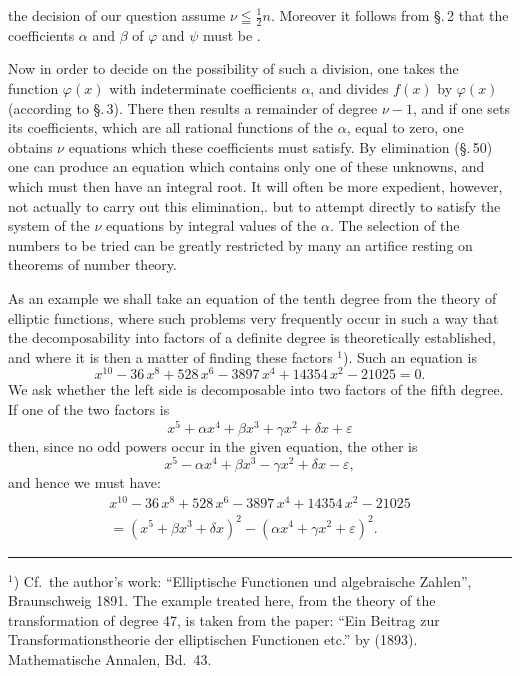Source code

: the decision of our question assume $\nu\leqq\frac{1}{2}n$. Moreover it
follows from \S.\,2 that the coefficients $\alpha$ and $\beta$ of $\varphi$ and $\psi$
must be .

Now in order to decide on the possibility of such a division, one
takes the function $\varphi(x)$ with indeterminate
coefficients $\alpha$, and divides $f(x)$ by $\varphi(x)$ (according to \S.\,3). There
then results a remainder of degree $\nu-1$, and if one sets its
coefficients, which are all rational functions of the $\alpha$,
equal to zero, one obtains $\nu$ equations which these
coefficients must satisfy. By elimination (\S.\,50) one can
produce an equation which contains only one of these unknowns,
and which must then have an integral root. It
will often be more expedient, however, not actually to carry out this
elimination,. but to attempt directly to satisfy the system of the %
$\nu$ equations by integral values of the $\alpha$. The
selection of the numbers to be tried can be greatly restricted by many
an artifice resting on theorems of number theory.

As an example we shall take an equation of the tenth degree
from the theory of elliptic functions, where
such problems very frequently occur in such a way that the
decomposability into factors of a definite degree is theoretically established,
and where it is then a matter of finding these
factors $^1$). Such an equation is
\[
x^{10} - 36\,x^8 + 528\,x^6 - 3897\,x^4 + 14354\,x^2 - 21025 = 0.
\]
We ask whether the left side is decomposable into two factors of the
fifth degree. If one of the two factors is
\[
x^5 + \alpha x^4 + \beta x^3 + \gamma x^2 + \delta x + \varepsilon
\]
then, since no odd powers occur in the given equation,
the other is
\[
x^5 - \alpha x^4 + \beta x^3 - \gamma x^2 + \delta x - \varepsilon,
\]
and hence we must have:
\[
\begin{aligned}
x^{10} - 36\,x^8 + 528\,x^6 - 3897\,x^4 + 14354\,x^2 - 21025 \\
= (x^5 + \beta x^3 + \delta x)^2 - (\alpha x^4 + \gamma x^2 + \varepsilon)^2.
\end{aligned}
\]

\noindent\rule{4cm}{0.4pt}

$^1$) Cf.\ the author's work: ``Elliptische Functionen und algebraische
Zahlen'', Braunschweig 1891. The example treated here, from the theory
of the transformation of degree 47, is taken from the paper: ``Ein
Beitrag zur Transformationstheorie der elliptischen Functionen etc.'' by
 (1893). Mathematische Annalen, Bd.\ 43.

^^^^^^^^^^^^^^^^

- Problem statement: In the listing above, locate the line containing "selection of the" and the line containing "We ask whether". Extract those two lines and every line between them, exactly as written, and only those.

- Solved problem:
selection of the numbers to be tried can be greatly restricted by many
an artifice resting on theorems of number theory.

As an example we shall take an equation of the tenth degree
from the theory of elliptic functions, where
such problems very frequently occur in such a way that the
decomposability into factors of a definite degree is theoretically established,
and where it is then a matter of finding these
factors $^1$). Such an equation is
\[
x^{10} - 36\,x^8 + 528\,x^6 - 3897\,x^4 + 14354\,x^2 - 21025 = 0.
\]
We ask whether the left side is decomposable into two factors of the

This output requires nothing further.